Kenya
Au Kenya, selon la banque Stanbic , l’indice des directeurs d’achat (PMI), qui mesure le niveau d’activité dans le secteur privé, a reculé à 47,7 en mars, contre 50,4 en février.
Ce niveau inférieur à 50 traduit une contraction de l’activité, signe d’un ralentissement du secteur. Parmi les facteurs expliquant cette baisse figurent notamment le recul de la demande et les répercussions de la guerre au Moyen-Orient. Face à cette situation, de nombreuses entreprises ont réduit leur production. Dans un contexte d’incertitude, plusieurs compagnies adoptent une stratégie prudente en limitant leurs dépenses.
Ces mesures pèsent sur la circulation de l’argent dans l’économie et accentue la pression sur les budgets des ménages. Les contraintes logistiques, combinées à la hausse des prix du carburant, affectent également les services. Certaines entreprises, redoutant de nouveaux chocs, préfèrent restreindre leurs commandes afin d’éviter une augmentation des coûts du fret, qu’il soit maritime ou aérien.

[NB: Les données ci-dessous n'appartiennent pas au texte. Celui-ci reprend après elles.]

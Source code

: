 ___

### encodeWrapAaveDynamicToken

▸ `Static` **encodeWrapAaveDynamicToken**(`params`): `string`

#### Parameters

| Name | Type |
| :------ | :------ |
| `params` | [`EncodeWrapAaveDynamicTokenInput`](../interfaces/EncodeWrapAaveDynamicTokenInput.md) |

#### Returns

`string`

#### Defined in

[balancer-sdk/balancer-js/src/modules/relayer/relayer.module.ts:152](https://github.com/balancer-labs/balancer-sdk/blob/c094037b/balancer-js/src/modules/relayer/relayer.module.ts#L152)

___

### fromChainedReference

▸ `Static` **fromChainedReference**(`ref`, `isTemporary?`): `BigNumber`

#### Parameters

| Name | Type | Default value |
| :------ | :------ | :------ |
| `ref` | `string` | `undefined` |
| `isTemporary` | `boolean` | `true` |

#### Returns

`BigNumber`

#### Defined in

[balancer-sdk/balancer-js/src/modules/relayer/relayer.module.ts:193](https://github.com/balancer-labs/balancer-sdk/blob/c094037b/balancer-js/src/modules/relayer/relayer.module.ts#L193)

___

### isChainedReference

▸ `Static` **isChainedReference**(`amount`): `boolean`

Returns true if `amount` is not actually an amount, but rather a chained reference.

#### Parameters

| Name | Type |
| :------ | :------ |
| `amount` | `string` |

Toujours selon Stanbic, les entreprises kényanes doivent faire face à une accumulation de difficultés, notamment la hausse des taxes, l’augmentation des coûts du carburant et du transport. Au cours des sept derniers mois, le secteur privé avait pourtant connu une relative stabilité, bien que ses effets positifs sur la croissance soient restés limités.